Pero no te preocupes porque cuando eso ocurra yo viviré en tu memoria: verás
los árboles, el jardín y volverán a tu alma los momentos que pasamos juntos.
−Falta
mucho para eso, papá.
−Sí,
sí… creo.
Era
el único instante en el que Salvador no debía esconder los sentimientos. Él era
un hombre bueno; no sabía cómo lo veían los demás. A veces, la mirada ajena
suele ser despiadada. Desde afuera es fácil interpretar mal a las personas,
sólo desde dentro pueden comprenderse sus motivaciones.
Igual,
a pesar de ese lado positivo, su existencia no dejaba de ser tormentosa, vacía,
solitaria y eso, por momentos, lo dejaba fuera de todo raciocinio. Parecía un
desquiciado cuando se paseaba con ese revólver en las manos y quería huir a
buscar a Dolores para acabar con ella.
“Eso
se llama violencia de género… pero… ¿y la víctima?”, pensó.
Salvador
se hallaba tras la reja de su propia y única celda; aunque no había llegado
solo a ese lugar sino que lo habían empujado: su padre muerto, la sobreprotección
de su madre, Dolores, el sexo, Roberto y las drogas.
−Gracias perro, tienes bigotes de gato −dijo cuando escuchó ladrar a Buck la mascota de Guillermo−. Recuérdame siempre.
Se
fue para el cuarto de servicio para tratar de descansar la mente pues esos
demonios interiores estaban siempre alertando los silencios y tenían voz y
formas inquietantes. En el sueño, vio a la mujer de las botitas blancas y sus
ojos llenos de lágrimas. No la conocía pero algo de ella le llegaba al corazón.
Tal vez estaba muerta. Él le dijo:
−No
debes querer a nadie que va a morir pronto.
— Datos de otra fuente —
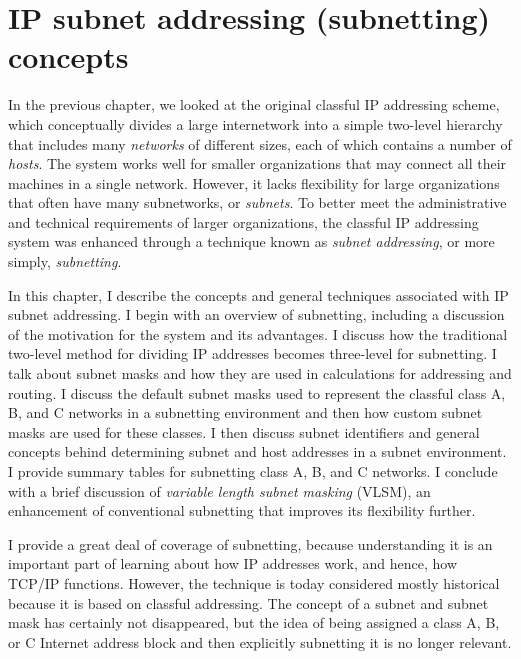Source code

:\chapter{IP subnet addressing (subnetting) concepts}
\label{chap:kozierok-ch18}

In the previous chapter, we looked at the original classful IP
addressing scheme, which conceptually divides a large internetwork into
a simple two-level hierarchy that includes many {\emph{networks}} of
different sizes, each of which contains a number of {\emph{hosts}}. The
system works well for smaller organizations that may connect all their
machines in a single network. However, it lacks flexibility for large
organizations that often have many subnetworks, or {\emph{subnets}}. To
better meet the administrative and technical requirements of larger
organizations, the classful IP addressing system was enhanced through a
technique known as {\emph{subnet addressing}}, or more simply,
{\emph{subnetting}}.

In this chapter, I describe the concepts and general techniques
associated with IP subnet addressing. I begin with an overview of
subnetting, including a discussion of the motivation for the system and
its advantages. I discuss how the traditional two-level method for
dividing IP addresses becomes three-level for subnetting. I talk about
subnet masks and how they are used in calculations for addressing and
routing. I discuss the default subnet masks used to represent the
classful class A, B, and C networks in a subnetting environment and then
how custom subnet masks are used for these classes.
I then discuss subnet identifiers and general concepts behind determining subnet and host addresses in a subnet environment.
I provide summary tables for subnetting class A, B, and C networks.
I conclude with a brief discussion of \emph{variable length subnet masking} (VLSM), an enhancement of conventional subnetting that improves its flexibility further.

\begin{note}
I provide a great deal of coverage of subnetting, because
understanding it is an important part of learning about how IP addresses
work, and hence, how TCP/IP functions. However, the technique is today
considered mostly historical because it is based on classful
addressing. The concept of a subnet and subnet mask has certainly not
disappeared, but the idea of being assigned a class A, B, or C Internet
address block and then explicitly subnetting it is no longer relevant.
\end{note}


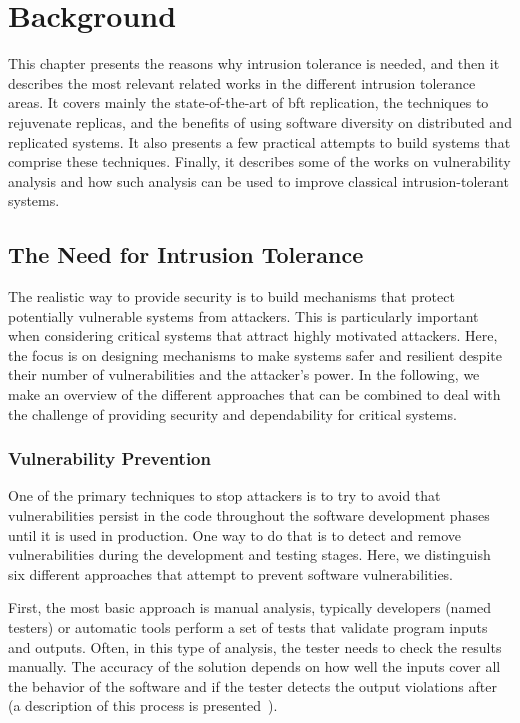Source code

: \chapter{Background}
\label{chap:related_work}


This chapter presents the reasons why intrusion tolerance is needed, and then it describes the most relevant related works in the different intrusion tolerance areas.
It covers mainly the state-of-the-art of \gls{bft} replication, the techniques to rejuvenate replicas, and the benefits of using software diversity on distributed and replicated systems.
It also presents a few practical attempts to build systems that comprise these techniques.
Finally, it describes some of the works on vulnerability analysis and how such analysis can be used to improve classical intrusion-tolerant systems.


\section{The Need for Intrusion Tolerance}
The realistic way to provide security is to build mechanisms that protect potentially vulnerable systems from attackers.
This is particularly important when considering critical systems that attract highly motivated attackers. 
Here, the focus is on designing mechanisms to make systems safer and resilient despite their number of vulnerabilities and the attacker's power.
In the following, we make an overview of the different approaches that can be combined to deal with the challenge of providing security and dependability for critical systems.

\subsection{Vulnerability Prevention}
One of the primary techniques to stop attackers is to try to avoid that vulnerabilities persist in the code throughout the software development phases until it is used in production. 
One way to do that is to detect and remove vulnerabilities during the development and testing stages.
Here, we distinguish six different approaches that attempt to prevent software vulnerabilities. 

First, the most basic approach is manual analysis, typically developers (named testers) or automatic tools perform a set of tests that validate program inputs and outputs.
Often, in this type of analysis, the tester needs to check the results manually. 
The accuracy of the solution depends on how well the inputs cover all the behavior of the software and if the tester detects the output violations after (a description of this process is presented~\cite{Votipka:2018}).


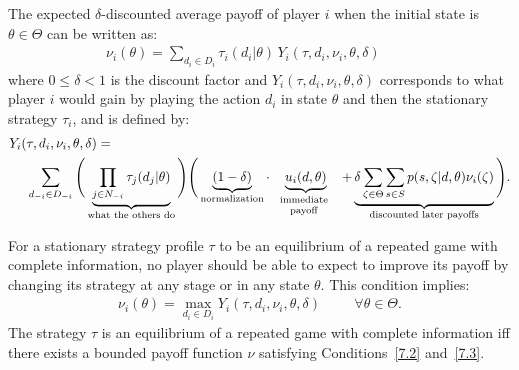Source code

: The expected $\delta$-discounted average payoff of player $i$ when the initial state is $\theta \in \Theta$ can be written as:
\begin{align}
	\nu_i(\theta) = \sum_{d_i \in D_i} \tau_i(d_i|\theta) \, Y_i(\tau , d_i , \nu_i , \theta , \delta) \hspace{1cm}
	\label{7.2}
\end{align}
where $0 \leq \delta < 1$ is the discount factor and $Y_i(\tau , d_i , \nu_i , \theta , \delta)$ corresponds to what player $i$ would gain by playing the action $d_i$ in state $\theta$ and then the stationary strategy $\tau_i$, and is defined by:
\begin{align*}
	Y_i(&\tau , d_i , \nu_i , \theta , \delta) = \\ &\sum_{d_{-i} \in D_{-i}} \Bigg( \underbrace{\prod_{j \in N_{-i}} \tau_j(d_j|\theta)}_{\text{what the others do}} \Bigg)\Bigg( \underbrace{(1-\delta)}_{\text{normalization}} \cdot \underbrace{u_i(d,\theta)}_{\begin{minipage}{1.8cm}\scriptsize\text{\begin{tabular}{c} immediate \\ payoff \end{tabular}}\end{minipage}}+ \underbrace{\delta \sum_{\zeta \in \Theta} \sum_{s \in S}p(s, \zeta|d,\theta)\nu_i(\zeta)}_{\text{discounted later payoffs}} \Bigg).
\end{align*}

For a stationary strategy profile $\tau$ to be an equilibrium of a repeated game with complete information, no player should be able to expect to improve its payoff by changing its strategy at any stage or in any state $\theta$. This condition implies:
\begin{align}
	\nu_i(\theta)= \max_{d_i \in D_i} Y_i(\tau , d_i , \nu_i , \theta , \delta) \hspace{1cm} \forall \theta \in \Theta.
	\label{7.3}
\end{align}
The strategy $\tau$ is an equilibrium of a repeated game with complete information iff there exists a bounded payoff function $\nu$ satisfying Conditions~\eqref{7.2} and~\eqref{7.3}.



\ifx \globalmark \undefined %


	
\else 
	
\fi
−El tiempo nos quita muchas cosas y cuando
más amamos, más perdemos. Tenemos que renunciar para ser libres, morir para que
otro tenga vida −le contestó ella como desdibujada por un velo.
Salvador
se despertó bruscamente y, con melancolía, miró la hora. El mundo para él era
gris y pronto llovería sobre su cuerpo. Lo sabía. Se hallaba a la intemperie.
A
la mañana, Dolores le comentó que quería poner un negocio porque tenía la
necesidad de hacer algo: estaba aburrida.
−No
seas egoísta, te pido por favor. Nunca me apoyas en nada porque piensas que soy
una inútil. ¿Hasta cuándo me vas a boicotear las ideas?
−Nada,
mujer, está bien.
−¡Magnífico!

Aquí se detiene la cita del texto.